### WHAT IS BEING ASKED
Every entry is to be restated exactly; pictures are not part of the copy.

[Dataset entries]
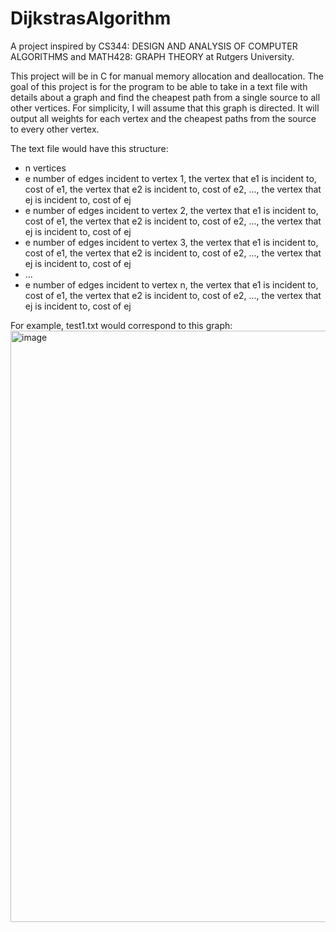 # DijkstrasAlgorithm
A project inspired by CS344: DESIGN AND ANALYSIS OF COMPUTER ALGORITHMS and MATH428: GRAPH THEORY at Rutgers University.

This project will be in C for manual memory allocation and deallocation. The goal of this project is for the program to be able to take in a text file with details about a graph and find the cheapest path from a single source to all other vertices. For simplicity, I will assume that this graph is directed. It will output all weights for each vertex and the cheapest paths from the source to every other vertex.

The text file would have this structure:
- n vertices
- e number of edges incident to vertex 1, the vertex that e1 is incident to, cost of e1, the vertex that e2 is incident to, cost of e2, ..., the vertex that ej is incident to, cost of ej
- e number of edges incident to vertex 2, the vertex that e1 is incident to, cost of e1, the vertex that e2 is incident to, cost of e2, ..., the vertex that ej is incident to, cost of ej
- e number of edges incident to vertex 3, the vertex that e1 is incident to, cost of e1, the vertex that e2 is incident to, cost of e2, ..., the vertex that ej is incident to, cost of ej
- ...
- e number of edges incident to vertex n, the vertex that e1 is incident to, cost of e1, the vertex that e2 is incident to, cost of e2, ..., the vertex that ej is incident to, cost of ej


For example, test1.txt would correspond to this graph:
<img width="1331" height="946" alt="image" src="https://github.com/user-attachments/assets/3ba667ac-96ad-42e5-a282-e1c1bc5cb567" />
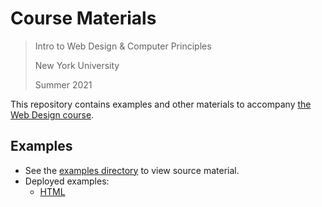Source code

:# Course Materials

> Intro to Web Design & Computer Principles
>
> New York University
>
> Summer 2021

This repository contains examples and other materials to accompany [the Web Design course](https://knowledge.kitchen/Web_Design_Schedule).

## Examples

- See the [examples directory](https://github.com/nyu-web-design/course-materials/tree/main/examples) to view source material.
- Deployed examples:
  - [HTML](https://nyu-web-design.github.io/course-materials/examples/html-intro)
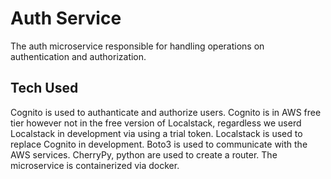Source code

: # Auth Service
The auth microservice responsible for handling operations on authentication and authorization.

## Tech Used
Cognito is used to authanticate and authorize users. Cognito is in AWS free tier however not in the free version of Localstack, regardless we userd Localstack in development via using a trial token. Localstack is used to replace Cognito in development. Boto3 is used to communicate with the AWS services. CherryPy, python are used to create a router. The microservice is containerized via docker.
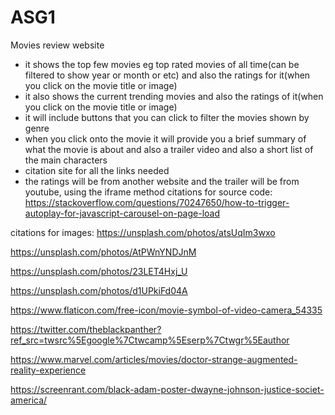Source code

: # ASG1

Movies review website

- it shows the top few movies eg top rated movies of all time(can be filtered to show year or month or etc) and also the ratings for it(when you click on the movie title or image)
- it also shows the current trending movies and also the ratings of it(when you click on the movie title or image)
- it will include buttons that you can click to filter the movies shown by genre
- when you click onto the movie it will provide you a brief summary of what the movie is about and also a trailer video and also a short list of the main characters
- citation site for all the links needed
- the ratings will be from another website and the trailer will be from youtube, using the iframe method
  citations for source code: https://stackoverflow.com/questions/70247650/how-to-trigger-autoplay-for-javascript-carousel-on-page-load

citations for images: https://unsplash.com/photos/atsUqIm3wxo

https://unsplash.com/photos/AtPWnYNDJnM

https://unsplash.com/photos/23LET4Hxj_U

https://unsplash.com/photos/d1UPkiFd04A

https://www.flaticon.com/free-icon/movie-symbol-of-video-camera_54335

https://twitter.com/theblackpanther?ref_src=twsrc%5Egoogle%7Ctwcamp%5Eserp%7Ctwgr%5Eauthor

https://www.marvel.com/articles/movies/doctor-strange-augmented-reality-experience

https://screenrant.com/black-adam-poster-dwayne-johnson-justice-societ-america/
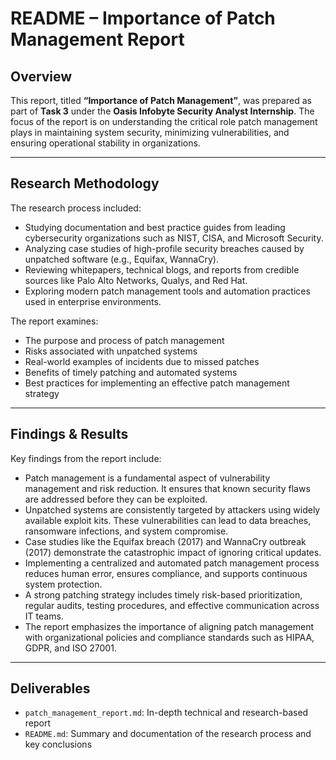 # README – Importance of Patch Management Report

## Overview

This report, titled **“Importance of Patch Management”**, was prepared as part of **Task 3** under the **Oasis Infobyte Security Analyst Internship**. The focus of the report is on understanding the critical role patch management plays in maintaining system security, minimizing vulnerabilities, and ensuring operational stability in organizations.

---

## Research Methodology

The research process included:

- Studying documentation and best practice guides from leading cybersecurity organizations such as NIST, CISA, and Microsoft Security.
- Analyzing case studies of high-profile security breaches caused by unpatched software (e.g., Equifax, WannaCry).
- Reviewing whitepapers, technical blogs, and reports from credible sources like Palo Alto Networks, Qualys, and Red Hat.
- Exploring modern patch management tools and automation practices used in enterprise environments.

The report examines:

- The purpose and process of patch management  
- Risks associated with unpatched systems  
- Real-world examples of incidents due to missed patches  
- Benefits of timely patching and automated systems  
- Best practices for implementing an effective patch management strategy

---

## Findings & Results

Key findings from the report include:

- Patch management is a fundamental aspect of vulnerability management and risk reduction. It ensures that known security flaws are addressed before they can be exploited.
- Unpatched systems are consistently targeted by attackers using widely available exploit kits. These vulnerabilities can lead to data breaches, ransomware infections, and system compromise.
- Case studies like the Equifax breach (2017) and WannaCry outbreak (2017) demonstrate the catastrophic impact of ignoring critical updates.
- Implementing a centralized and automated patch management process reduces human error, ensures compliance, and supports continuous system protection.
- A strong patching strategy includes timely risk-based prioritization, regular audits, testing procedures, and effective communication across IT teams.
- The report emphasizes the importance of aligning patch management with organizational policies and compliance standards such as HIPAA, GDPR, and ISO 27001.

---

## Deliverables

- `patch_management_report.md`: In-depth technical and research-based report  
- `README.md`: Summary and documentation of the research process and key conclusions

### SOLVED EXERCISE
 # DijkstrasAlgorithm
A project inspired by CS344: DESIGN AND ANALYSIS OF COMPUTER ALGORITHMS and MATH428: GRAPH THEORY at Rutgers University.

This project will be in C for manual memory allocation and deallocation. The goal of this project is for the program to be able to take in a text file with details about a graph and find the cheapest path from a single source to all other vertices. For simplicity, I will assume that this graph is directed. It will output all weights for each vertex and the cheapest paths from the source to every other vertex.

The text file would have this structure:
- n vertices
- e number of edges incident to vertex 1, the vertex that e1 is incident to, cost of e1, the vertex that e2 is incident to, cost of e2, ..., the vertex that ej is incident to, cost of ej
- e number of edges incident to vertex 2, the vertex that e1 is incident to, cost of e1, the vertex that e2 is incident to, cost of e2, ..., the vertex that ej is incident to, cost of ej
- e number of edges incident to vertex 3, the vertex that e1 is incident to, cost of e1, the vertex that e2 is incident to, cost of e2, ..., the vertex that ej is incident to, cost of ej
- ...
- e number of edges incident to vertex n, the vertex that e1 is incident to, cost of e1, the vertex that e2 is incident to, cost of e2, ..., the vertex that ej is incident to, cost of ej


For example, test1.txt would correspond to this graph:
<img width="1331" height="946" alt="image" src="https://github.com/user-attachments/assets/3ba667ac-96ad-42e5-a282-e1c1bc5cb567" />
Source code

:# Course Materials

> Intro to Web Design & Computer Principles
>
> New York University
>
> Summer 2021

This repository contains examples and other materials to accompany [the Web Design course](https://knowledge.kitchen/Web_Design_Schedule).

## Examples

- See the [examples directory](https://github.com/nyu-web-design/course-materials/tree/main/examples) to view source material.
- Deployed examples:
  - [HTML](https://nyu-web-design.github.io/course-materials/examples/html-intro)
Source code

: # Auth Service
The auth microservice responsible for handling operations on authentication and authorization.

## Tech Used
Cognito is used to authanticate and authorize users. Cognito is in AWS free tier however not in the free version of Localstack, regardless we userd Localstack in development via using a trial token. Localstack is used to replace Cognito in development. Boto3 is used to communicate with the AWS services. CherryPy, python are used to create a router. The microservice is containerized via docker.
Source code

: # ASG1

Movies review website

- it shows the top few movies eg top rated movies of all time(can be filtered to show year or month or etc) and also the ratings for it(when you click on the movie title or image)
- it also shows the current trending movies and also the ratings of it(when you click on the movie title or image)
- it will include buttons that you can click to filter the movies shown by genre
- when you click onto the movie it will provide you a brief summary of what the movie is about and also a trailer video and also a short list of the main characters
- citation site for all the links needed
- the ratings will be from another website and the trailer will be from youtube, using the iframe method
  citations for source code: https://stackoverflow.com/questions/70247650/how-to-trigger-autoplay-for-javascript-carousel-on-page-load

citations for images: https://unsplash.com/photos/atsUqIm3wxo

https://unsplash.com/photos/AtPWnYNDJnM

https://unsplash.com/photos/23LET4Hxj_U

https://unsplash.com/photos/d1UPkiFd04A

https://www.flaticon.com/free-icon/movie-symbol-of-video-camera_54335

https://twitter.com/theblackpanther?ref_src=twsrc%5Egoogle%7Ctwcamp%5Eserp%7Ctwgr%5Eauthor

https://www.marvel.com/articles/movies/doctor-strange-augmented-reality-experience

https://screenrant.com/black-adam-poster-dwayne-johnson-justice-societ-america/
 # README – Importance of Patch Management Report

## Overview

This report, titled **“Importance of Patch Management”**, was prepared as part of **Task 3** under the **Oasis Infobyte Security Analyst Internship**. The focus of the report is on understanding the critical role patch management plays in maintaining system security, minimizing vulnerabilities, and ensuring operational stability in organizations.

---

## Research Methodology

The research process included:

- Studying documentation and best practice guides from leading cybersecurity organizations such as NIST, CISA, and Microsoft Security.
- Analyzing case studies of high-profile security breaches caused by unpatched software (e.g., Equifax, WannaCry).
- Reviewing whitepapers, technical blogs, and reports from credible sources like Palo Alto Networks, Qualys, and Red Hat.
- Exploring modern patch management tools and automation practices used in enterprise environments.

The report examines:

- The purpose and process of patch management  
- Risks associated with unpatched systems  
- Real-world examples of incidents due to missed patches  
- Benefits of timely patching and automated systems  
- Best practices for implementing an effective patch management strategy

---

## Findings & Results

Key findings from the report include:

- Patch management is a fundamental aspect of vulnerability management and risk reduction. It ensures that known security flaws are addressed before they can be exploited.
- Unpatched systems are consistently targeted by attackers using widely available exploit kits. These vulnerabilities can lead to data breaches, ransomware infections, and system compromise.
- Case studies like the Equifax breach (2017) and WannaCry outbreak (2017) demonstrate the catastrophic impact of ignoring critical updates.
- Implementing a centralized and automated patch management process reduces human error, ensures compliance, and supports continuous system protection.
- A strong patching strategy includes timely risk-based prioritization, regular audits, testing procedures, and effective communication across IT teams.
- The report emphasizes the importance of aligning patch management with organizational policies and compliance standards such as HIPAA, GDPR, and ISO 27001.

---

## Deliverables

- `patch_management_report.md`: In-depth technical and research-based report  
- `README.md`: Summary and documentation of the research process and key conclusions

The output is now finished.